El apartamiento de las infantas de la institución de la Corona mediante su renuncia a los derechos dinásticos es cuestión de tiempo. Pero ha de producirse antes de que termine este año que será el de la catarsis que está impulsando Felipe VI, con la colaboración de la presidencia del Gobierno, para así garantizar la integridad indefinida de la forma monárquica parlamentaria del Estado español, conforme establece el artículo 1.3 de la Constitución. Ni los desafortunados últimos años de Juan Carlos I ni las pulsiones descaradamente irresponsables de las infantas deberían frustrar los esfuerzos del Rey. Que vivan en paz ambas, que hagan lo que quieran, pero que no estén presentes en el orden sucesorio. La visibilidad de la monarquía tiene dos referentes: el Rey y la Princesa de Asturias, la heredera. En la familia real y en la familia del Rey todo lo demás es acompañamiento que si no es digno debe ser rápidamente apartado. Las monarquías crecen y permanecen como los árboles antañones: con la poda.
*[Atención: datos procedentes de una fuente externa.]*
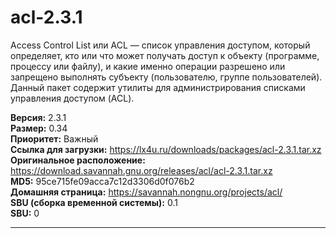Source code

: # acl-2.3.1

Access Control List или ACL — список управления доступом, который определяет, кто или что может получать доступ к объекту (программе, процессу или файлу), и какие именно операции разрешено или запрещено выполнять субъекту (пользователю, группе пользователей). Данный пакет содержит утилиты для администрирования списками управления доступом (ACL).

**Версия:** 2.3.1
<br />
**Размер:** 0.34
<br />
**Приоритет:** Важный
<br />
**Ссылка для загрузки:** https://lx4u.ru/downloads/packages/acl-2.3.1.tar.xz
<br />
**Оригинальное расположение:** https://download.savannah.gnu.org/releases/acl/acl-2.3.1.tar.xz
<br />
**MD5:** 95ce715fe09acca7c12d3306d0f076b2
<br />
**Домашняя страница:** https://savannah.nongnu.org/projects/acl/
        <br />**SBU (сборка временной системы):** 0.1
<br />
**SBU:** 0
***
            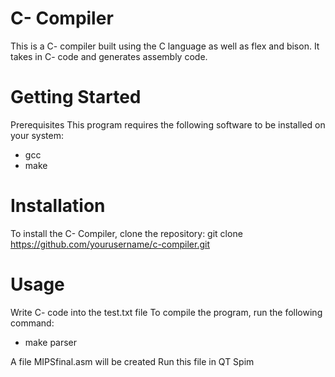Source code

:# C- Compiler
This is a C- compiler built using the C language as well as flex and bison. It takes in C- code and generates assembly code.

# Getting Started
Prerequisites
This program requires the following software to be installed on your system:
- gcc
- make

# Installation
To install the C- Compiler, clone the repository:
git clone https://github.com/yourusername/c-compiler.git

# Usage
Write C- code into the test.txt file
To compile the program, run the following command:

- make parser

A file MIPSfinal.asm will be created
Run this file in QT Spim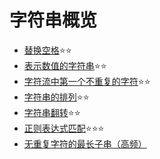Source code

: # 字符串概览

- [替换空格](./替换空格.md)⭐⭐
- [表示数值的字符串](./表示数值的字符串.md)⭐⭐
- [字符流中第一个不重复的字符](./字符流中第一个不重复的字符.md)⭐⭐
- [字符串的排列](./字符串的排列.md)⭐⭐
- [字符串翻转](./字符串翻转.md)⭐⭐
- [正则表达式匹配](./正则表达式匹配.md)⭐⭐⭐
- [无重复字符的最长子串（高频）](./无重复字符的最长子串.md)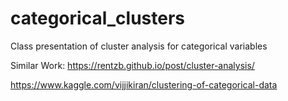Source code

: # categorical_clusters

Class presentation of cluster analysis for categorical variables


Similar Work:
https://rentzb.github.io/post/cluster-analysis/

https://www.kaggle.com/vijjikiran/clustering-of-categorical-data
No hace falta abundar en las razones que explican que la vacunación en Abu Dabi de las infantas, Elena y Cristina de Borbón, desvelada por José María Olmo en este diario, fue una irresponsabilidad basada en un juicio ético y cívico erróneo de las hermanas del Rey. La supuesta explicación posterior de por qué accedieron a ser inmunizadas empeora su conducta porque la aspiración –lógica– de disponer de un pasaporte sanitario para poder visitar a su padre es la de millones de españoles que quisieran hacer lo propio con los suyos y para poder lograrlo esperan, como lo hace el rey Felipe, la Reina y sus hijas, a que les llegue el turno conforme a las franjas de edad y circunstancias de vulnerabilidad que han establecido las autoridades sanitarias.